Reducing Under Delivery and Over Delivery of Ads. in Zomato

Reducing Under Delivery and Over Delivery of Ads. in Zomato

Play this article

My first team at Zomato was AdTech Team. Zomato provide options to merchants to run their Ad. campaigns over Zomato’s app

So, first things first, Merchants here are restaurant Owners, chains are groups of merchants under same name( ex : Dominos, McDonald’s).
Now these Merchants need to Promote their restaurants in various verticals :

  • Online Ordering
  • Dine Out
  • Search drop down and results page

So they buy Clicks and Impression counts that they want in a given Period of time, and this is called a Campaign

An impression is when a user only sees an advertisement, Click is when user actually clicks on an advertisement.

Ex : Dominos Connaught Place runs a Campaign of 30k Clicks and 100k impressions and similarly x number of restaurants also running similar campaigns. y amount of money is charged from merchants on basis on number of impressions, clicks, time period, location and time of the year. If the campaign isn’t fulfilled, proportional amount of money is returned back to the Merchant let’s call it z

Now these Impressions and Clicks need to be positioned and shown to users in such a manner and that all these cumulative targets could be achieved with minimising z ( the amount that needs to be returned to merchant )

What’s the Problem that we were facing ?

The existing Pipeline for reporting Aggregated clicks and impressions per campaign per time window was a Batch Processing one, using Apache Spark as distributed processing system. This job used to run in every 15 minutes, Now During Peak loads this Batch Processing used to be so slow that it used to take anywhere from 1.5 hours to 2 hours.

Now this translates to the fact that the data that visibility and positioning algorithms are being fed is of -2 hours, and for those few hours that campaign is still live even though the Clicks/Impressions quota for that campaign could already be fulfilled.

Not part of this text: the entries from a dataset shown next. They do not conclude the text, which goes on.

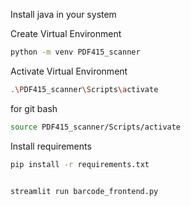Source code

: 
Install java in your system

Create Virtual Environment
```bash
python -m venv PDF415_scanner
```

Activate Virtual Environment
```bash
.\PDF415_scanner\Scripts\activate
```
for git bash
```bash
source PDF415_scanner/Scripts/activate
```

Install requirements
```bash
pip install -r requirements.txt
```

```bash
```

```bash
streamlit run barcode_frontend.py
```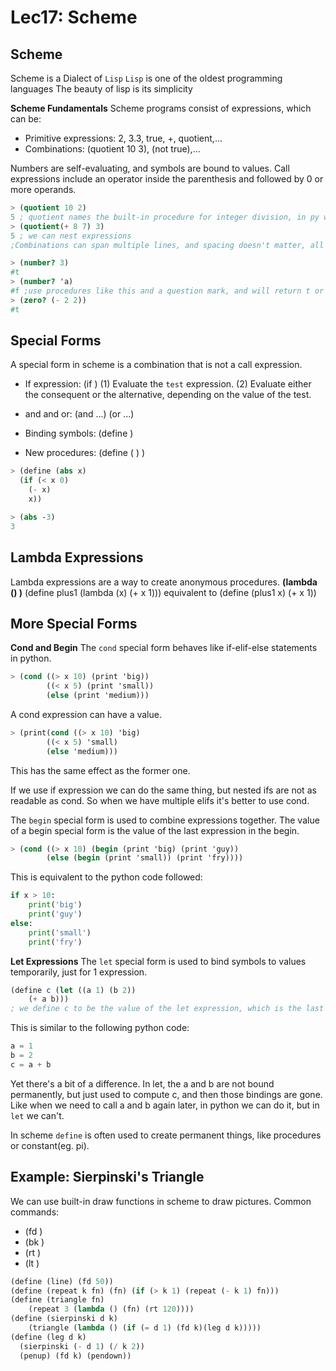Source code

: # Lec17: Scheme
## Scheme
Scheme is a Dialect of `Lisp`
`Lisp` is one of the oldest programming languages
The beauty of lisp is its simplicity

**Scheme Fundamentals**
Scheme programs consist of expressions, which can be:
* Primitive expressions: 2, 3.3, true, +, quotient,...
* Combinations: (quotient 10 3), (not true),...

Numbers are self-evaluating, and symbols are bound to values.
Call expressions include an operator inside the parenthesis and followed by 0 or more operands.

```scheme
> (quotient 10 2)
5 ; quotient names the built-in procedure for integer division, in py we call this function and in scheme we call it procedure.
> (quotient(+ 8 7) 3)
5 ; we can nest expressions
;Combinations can span multiple lines, and spacing doesn't matter, all matters is the closing parenthesis.

> (number? 3)
#t
> (number? 'a)
#f ;use procedures like this and a question mark, and will return t or f. integer, symbol, etc.
> (zero? (- 2 2))
#t
```

## Special Forms
A special form in scheme is a combination that is not a call expression.
* If expression: (if <test> <consequent> <alternative>)
(1) Evaluate the `test` expression.
(2) Evaluate either the consequent or the alternative, depending on the value of the test.

* and and or: (and <expr1> <expr2> ...) (or <expr1> <expr2> ...)
* Binding symbols: (define <symbol> <expression>)
* New procedures: (define (<name> <formal-parameters>) <body>)
```scheme
> (define (abs x)
  (if (< x 0)
    (- x)
    x))

> (abs -3)
3
```

## Lambda Expressions
Lambda expressions are a way to create anonymous procedures.
**(lambda (<formal-parameters>) <body>)**
(define plus1 (lambda (x) (+ x 1)))
equivalent to
(define (plus1 x) (+ x 1))

## More Special Forms
**Cond and Begin**
The `cond` special form behaves like if-elif-else statements in python.
```scheme
> (cond ((> x 10) (print 'big))
        ((< x 5) (print 'small))
        (else (print 'medium)))
```
A cond expression can have a value.
```scheme
> (print(cond ((> x 10) 'big)
        ((< x 5) 'small)
        (else 'medium)))
```
This has the same effect as the former one.

If we use if expression we can do the same thing, but nested ifs are not as readable as cond.
So when we have multiple elifs it's better to use cond.

The `begin` special form is used to combine expressions together.
The value of a begin special form is the value of the last expression in the begin.
```scheme
> (cond ((> x 10) (begin (print 'big) (print 'guy))
        (else (begin (print 'small)) (print 'fry))))
```
This is equivalent to the python code followed:
```python
if x > 10:
    print('big')
    print('guy')
else:
    print('small')
    print('fry')
```

**Let Expressions**
The `let` special form is used to bind symbols to values temporarily, just for 1 expression.
```scheme
(define c (let ((a 1) (b 2))
    (+ a b)))
; we define c to be the value of the let expression, which is the last expression (+ a b)
```
This is similar to the following python code:
```python
a = 1
b = 2
c = a + b
```
Yet there's a bit of a difference.
In let, the a and b are not bound permanently, but just used to compute c, and then those bindings are gone.
Like when we need to call a and b again later, in python we can do it, but in `let` we can't.

In scheme `define` is often used to create permanent things, like procedures or constant(eg. pi).


## Example: Sierpinski's Triangle
We can use built-in draw functions in scheme to draw pictures.
Common commands:
* (fd <distance>)
* (bk <distance>)
* (rt <angle>)
* (lt <angle>)

```scheme
(define (line) (fd 50))
(define (repeat k fn) (fn) (if (> k 1) (repeat (- k 1) fn)))
(define (triangle fn)
    (repeat 3 (lambda () (fn) (rt 120))))
(define (sierpinski d k)
    (triangle (lambda () (if (= d 1) (fd k)(leg d k)))))
(define (leg d k)
  (sierpinski (- d 1) (/ k 2))
  (penup) (fd k) (pendown))
```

For Example: The campaign run by McDonalds was for getting 30k clicks, now let’s say till 7:00 p.m this particular campaign had 27k clicks and as the quota is yet to be fulfilled, it’s still on the at a boosted position, now the Algorithm which decides the position on the campaign didn’t get any data till 9:00 p.m and thus can’t take any action. But in meanwhile of this lag that campaign got 35k clicks, 5k over the asked limit.

So for multiple campaigns Over Delivery of Ads. will be there and for others Under Delivery of Ads. and for the Under Delivered Ads. Zomato had to return the money in proportion.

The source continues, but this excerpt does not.